夫側が家計を握っていて、給料の額や貯金の額を妻に知らせていない場合、ちょっとおかしいなと思ってみてもいいと思います。給料明細を見せない、通帳を見せない。一度見せてと言ってみて拒まれたら、見せたくない何か理由があるのかもしれません。

2.充分な生活費を渡さない

明らかに足らない額の生活費しか渡さないのは経済的DVです。ドラマなどでよくあるダメ夫が奥さんに1~2万しか渡さずに自分はギャンブルに溺れている…というケースだと誰が見てもおかしいと思いますが、ウチはもっともらっているから…と思った方、ここでちょっと注意が必要です。
それなりの金額を渡しているけれど、実は経済的暴力をふるっているというケースもあります。

例えば「10万も渡してるんだから足りるだろう」と夫が思っていても、その中に何が含まれているかで変わってきますよね。食費と雑費だけで10万であれば充分な額に見えますが、それに加えて、家賃、光熱費、子どもの習い事など全てを含む10万であれば、決して充分ではないはずです。

3.お金の使い道を細かく管理する

「これ新しく買った?」「これって新品?」と、やたら気が付いて指摘する夫もいるようです。新婚の頃は「私に興味を持って見てくれているんだ」と嬉しく思っていたけれど、細かい指摘がずっと何年も続いて、もう買い物をするのさえ苦痛になってきたという人がいました。
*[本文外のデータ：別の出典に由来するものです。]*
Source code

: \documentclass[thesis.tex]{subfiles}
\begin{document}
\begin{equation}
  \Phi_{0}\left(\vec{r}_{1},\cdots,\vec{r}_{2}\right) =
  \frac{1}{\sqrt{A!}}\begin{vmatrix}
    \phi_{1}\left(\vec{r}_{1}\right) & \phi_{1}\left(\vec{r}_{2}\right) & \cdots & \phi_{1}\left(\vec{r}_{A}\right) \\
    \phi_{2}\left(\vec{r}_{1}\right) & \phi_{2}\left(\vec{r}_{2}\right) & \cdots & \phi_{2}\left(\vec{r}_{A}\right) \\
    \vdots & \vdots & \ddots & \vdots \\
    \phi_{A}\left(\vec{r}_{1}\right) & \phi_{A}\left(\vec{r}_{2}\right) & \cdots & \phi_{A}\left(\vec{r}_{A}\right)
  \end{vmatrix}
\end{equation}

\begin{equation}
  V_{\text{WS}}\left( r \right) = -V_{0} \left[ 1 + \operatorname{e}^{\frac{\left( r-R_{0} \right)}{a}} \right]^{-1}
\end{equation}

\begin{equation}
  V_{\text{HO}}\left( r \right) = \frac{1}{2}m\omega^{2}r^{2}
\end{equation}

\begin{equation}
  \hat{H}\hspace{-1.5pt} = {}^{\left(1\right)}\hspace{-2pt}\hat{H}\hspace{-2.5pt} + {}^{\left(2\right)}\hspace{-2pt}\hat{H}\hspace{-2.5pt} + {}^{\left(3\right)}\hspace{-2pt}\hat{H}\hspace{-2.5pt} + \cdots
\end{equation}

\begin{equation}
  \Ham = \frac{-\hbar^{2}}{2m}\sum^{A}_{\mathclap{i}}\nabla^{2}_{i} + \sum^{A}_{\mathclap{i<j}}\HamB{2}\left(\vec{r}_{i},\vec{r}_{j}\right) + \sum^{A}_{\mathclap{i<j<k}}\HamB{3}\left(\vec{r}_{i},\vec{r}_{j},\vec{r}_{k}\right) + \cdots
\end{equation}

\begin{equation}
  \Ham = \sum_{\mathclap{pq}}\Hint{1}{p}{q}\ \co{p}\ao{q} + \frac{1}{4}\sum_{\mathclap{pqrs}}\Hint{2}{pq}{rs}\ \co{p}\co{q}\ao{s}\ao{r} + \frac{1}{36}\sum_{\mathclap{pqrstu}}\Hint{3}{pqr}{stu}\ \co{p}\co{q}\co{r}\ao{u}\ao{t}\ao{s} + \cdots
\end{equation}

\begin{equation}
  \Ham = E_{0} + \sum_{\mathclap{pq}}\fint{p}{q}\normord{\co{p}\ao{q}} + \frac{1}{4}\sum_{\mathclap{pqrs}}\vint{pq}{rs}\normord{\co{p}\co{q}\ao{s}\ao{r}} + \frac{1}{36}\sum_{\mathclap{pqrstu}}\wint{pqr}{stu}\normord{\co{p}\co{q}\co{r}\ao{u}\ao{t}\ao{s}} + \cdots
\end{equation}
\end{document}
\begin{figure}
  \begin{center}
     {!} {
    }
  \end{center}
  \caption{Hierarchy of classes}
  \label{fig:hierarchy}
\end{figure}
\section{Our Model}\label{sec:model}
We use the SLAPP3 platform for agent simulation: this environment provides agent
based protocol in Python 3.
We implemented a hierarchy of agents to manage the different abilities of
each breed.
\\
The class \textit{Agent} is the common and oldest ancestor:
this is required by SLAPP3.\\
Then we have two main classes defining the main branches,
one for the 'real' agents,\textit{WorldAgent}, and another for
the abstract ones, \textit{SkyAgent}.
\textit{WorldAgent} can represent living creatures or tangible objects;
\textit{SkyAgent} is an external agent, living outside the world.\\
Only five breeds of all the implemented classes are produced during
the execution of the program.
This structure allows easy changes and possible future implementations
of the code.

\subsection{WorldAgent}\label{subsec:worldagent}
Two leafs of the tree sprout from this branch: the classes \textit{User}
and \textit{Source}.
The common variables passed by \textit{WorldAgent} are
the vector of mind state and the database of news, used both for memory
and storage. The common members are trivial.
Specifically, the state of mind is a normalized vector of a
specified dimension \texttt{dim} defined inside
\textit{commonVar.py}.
相手だけではなく自分の金銭管理にも厳しい場合も往々にしてあるようで、「今日はご馳走するよ」と夫が外食に連れて行ってくれたけれど、金額に上限があって結局何も頼めなかったという凄い話もありました。
共働きの場合、妻の稼ぎも含めて夫が管理しているというケースもあるようです。妻のお金も自分で管理しないと気が済まない夫もおり、妻は給料をもらっても自分のもとには残りません。

4.妻の自由なお金を認めない

1で書いたように妻が決まった額を毎月渡されている場合、生活費がギリギリもしくは赤字で、妻が自由に使えるお金が極端に少ないことも考えられます。「俺が稼いでいるのに、働いていない妻が使うのはおかしい」という理由です。ランチなんてもってのほか、普段のお付き合いはもちろん、美容院に行くお金もなければ、新しい服を買うことも出来ません。あまりに余裕がないので、子ども服もフリマでしか買えないという人がいました。そんな状態でも、夫は何も感じないのだそうです…。

5.内緒で借金を作る

これはもう、知ってしまったら妻側としてもなんらかの対処が必要なものですが…、知らないうちに大きな買い物をしていたということや、知らないうちにギャンブルなどで借金を作っていたということもあり得ます。
こういうタイプの人は、自分で稼いだお金だから自分で自由に使っていいと思っています。突然相談なしに車を買ってくるなど、家族が驚く散財を当たり前のようにしてくる傾向があるのだそうです。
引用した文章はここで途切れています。